For the word "reativar", return each line of the data in which it occurs.
--- START ---
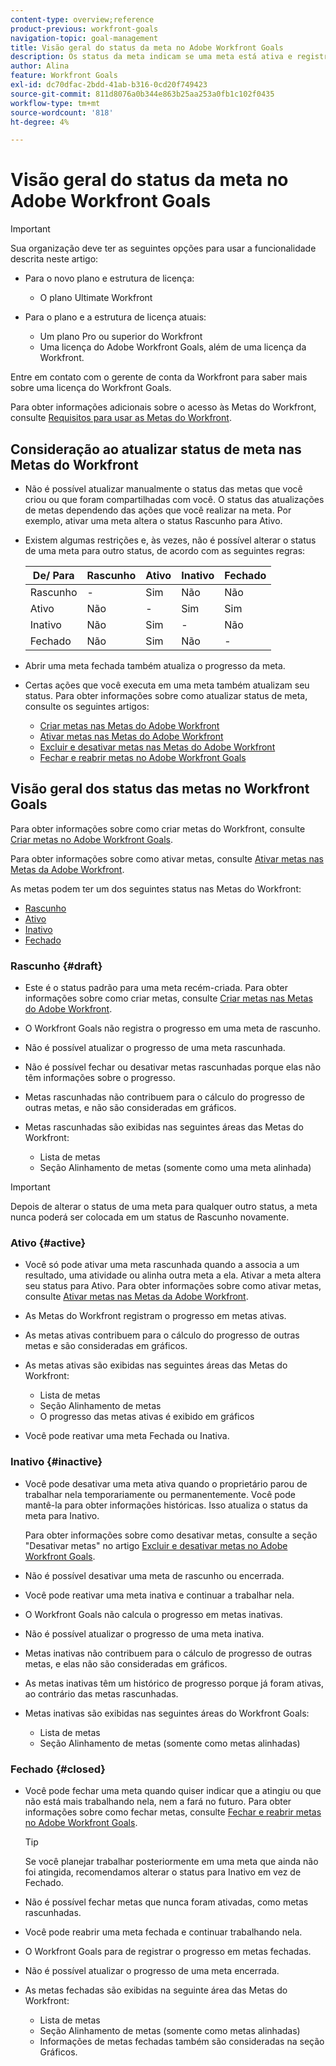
 ```yaml
---
content-type: overview;reference
product-previous: workfront-goals
navigation-topic: goal-management
title: Visão geral do status da meta no Adobe Workfront Goals
description: Os status da meta indicam se uma meta está ativa e registrando progresso no momento, ou se está inativa, rascunhada ou já foi alcançada.
author: Alina
feature: Workfront Goals
exl-id: dc70dfac-2bdd-41ab-b316-0cd20f749423
source-git-commit: 811d8076a0b344e863b25aa253a0fb1c102f0435
workflow-type: tm+mt
source-wordcount: '818'
ht-degree: 4%

---
```


# Visão geral do status da meta no Adobe Workfront Goals

>[!IMPORTANT]
>
>Sua organização deve ter as seguintes opções para usar a funcionalidade descrita neste artigo:
>
>* Para o novo plano e estrutura de licença:
>
>   * O plano Ultimate Workfront
>    
>* Para o plano e a estrutura de licença atuais:
>
>   * Um plano Pro ou superior do Workfront
>   * Uma licença do Adobe Workfront Goals, além de uma licença da Workfront.
>
>Entre em contato com o gerente de conta da Workfront para saber mais sobre uma licença do Workfront Goals.
> 
>Para obter informações adicionais sobre o acesso às Metas do Workfront, consulte [Requisitos para usar as Metas do Workfront](/help/quicksilver/workfront-goals/goal-management/access-needed-for-wf-goals.md).

## Consideração ao atualizar status de meta nas Metas do Workfront

* Não é possível atualizar manualmente o status das metas que você criou ou que foram compartilhadas com você. O status das atualizações de metas dependendo das ações que você realizar na meta. Por exemplo, ativar uma meta altera o status Rascunho para Ativo.
* Existem algumas restrições e, às vezes, não é possível alterar o status de uma meta para outro status, de acordo com as seguintes regras:

  | De/ Para | Rascunho | Ativo | Inativo | Fechado |
  |---|---|---|---|---|
  | Rascunho | - | Sim | Não | Não |
  | Ativo | Não | - | Sim | Sim |
  | Inativo | Não | Sim | - | Não |
  | Fechado | Não | Sim | Não | - |

* Abrir uma meta fechada também atualiza o progresso da meta.
* Certas ações que você executa em uma meta também atualizam seu status. Para obter informações sobre como atualizar status de meta, consulte os seguintes artigos:

   * [Criar metas nas Metas do Adobe Workfront](../../workfront-goals/goal-management/create-goals.md)
   * [Ativar metas nas Metas do Adobe Workfront](../../workfront-goals/goal-management/activate-goals.md)
   * [Excluir e desativar metas nas Metas do Adobe Workfront](../../workfront-goals/goal-management/delete-and-deactivate-goals.md)
   * [Fechar e reabrir metas no Adobe Workfront Goals](../../workfront-goals/goal-management/close-and-reopen-goals.md)

## Visão geral dos status das metas no Workfront Goals

Para obter informações sobre como criar metas do Workfront, consulte [Criar metas no Adobe Workfront Goals](../../workfront-goals/goal-management/create-goals.md).

Para obter informações sobre como ativar metas, consulte [Ativar metas nas Metas da Adobe Workfront](../../workfront-goals/goal-management/activate-goals.md).

As metas podem ter um dos seguintes status nas Metas do Workfront:

* [Rascunho](#draft)
* [Ativo](#active)
* [Inativo](#inactive)
* [Fechado](#closed)

### Rascunho {#draft}

* Este é o status padrão para uma meta recém-criada. Para obter informações sobre como criar metas, consulte [Criar metas nas Metas do Adobe Workfront](../../workfront-goals/goal-management/create-goals.md).
* O Workfront Goals não registra o progresso em uma meta de rascunho.
* Não é possível atualizar o progresso de uma meta rascunhada.
* Não é possível fechar ou desativar metas rascunhadas porque elas não têm informações sobre o progresso.
* Metas rascunhadas não contribuem para o cálculo do progresso de outras metas, e não são consideradas em gráficos.
* Metas rascunhadas são exibidas nas seguintes áreas das Metas do Workfront:

   * Lista de metas
   * Seção Alinhamento de metas (somente como uma meta alinhada)


>[!IMPORTANT]
>
>Depois de alterar o status de uma meta para qualquer outro status, a meta nunca poderá ser colocada em um status de Rascunho novamente.

### Ativo {#active}

* Você só pode ativar uma meta rascunhada quando a associa a um resultado, uma atividade ou alinha outra meta a ela. Ativar a meta altera seu status para Ativo. Para obter informações sobre como ativar metas, consulte [Ativar metas nas Metas da Adobe Workfront](../../workfront-goals/goal-management/activate-goals.md).
* As Metas do Workfront registram o progresso em metas ativas.
* As metas ativas contribuem para o cálculo do progresso de outras metas e são consideradas em gráficos.
* As metas ativas são exibidas nas seguintes áreas das Metas do Workfront:

   * Lista de metas
   * Seção Alinhamento de metas
   * O progresso das metas ativas é exibido em gráficos

* Você pode reativar uma meta Fechada ou Inativa.

### Inativo {#inactive}

* Você pode desativar uma meta ativa quando o proprietário parou de trabalhar nela temporariamente ou permanentemente. Você pode mantê-la para obter informações históricas. Isso atualiza o status da meta para Inativo.

  Para obter informações sobre como desativar metas, consulte a seção &quot;Desativar metas&quot; no artigo [Excluir e desativar metas no Adobe Workfront Goals](../../workfront-goals/goal-management/delete-and-deactivate-goals.md).

* Não é possível desativar uma meta de rascunho ou encerrada.
* Você pode reativar uma meta inativa e continuar a trabalhar nela.
* O Workfront Goals não calcula o progresso em metas inativas.
* Não é possível atualizar o progresso de uma meta inativa.
* Metas inativas não contribuem para o cálculo de progresso de outras metas, e elas não são consideradas em gráficos.
* As metas inativas têm um histórico de progresso porque já foram ativas, ao contrário das metas rascunhadas.
* Metas inativas são exibidas nas seguintes áreas do Workfront Goals:

   * Lista de metas
   * Seção Alinhamento de metas (somente como metas alinhadas)

### Fechado {#closed}

* Você pode fechar uma meta quando quiser indicar que a atingiu ou que não está mais trabalhando nela, nem a fará no futuro. Para obter informações sobre como fechar metas, consulte [Fechar e reabrir metas no Adobe Workfront Goals](../../workfront-goals/goal-management/close-and-reopen-goals.md).

  >[!TIP]
  >
  >Se você planejar trabalhar posteriormente em uma meta que ainda não foi atingida, recomendamos alterar o status para Inativo em vez de Fechado.

* Não é possível fechar metas que nunca foram ativadas, como metas rascunhadas.
* Você pode reabrir uma meta fechada e continuar trabalhando nela.
* O Workfront Goals para de registrar o progresso em metas fechadas.
* Não é possível atualizar o progresso de uma meta encerrada.
* As metas fechadas são exibidas na seguinte área das Metas do Workfront:

   * Lista de metas
   * Seção Alinhamento de metas (somente como metas alinhadas)
   * Informações de metas fechadas também são consideradas na seção Gráficos.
--- END ---
- Problem solution -
* Você pode reativar uma meta Fechada ou Inativa.
* Você pode reativar uma meta inativa e continuar a trabalhar nela.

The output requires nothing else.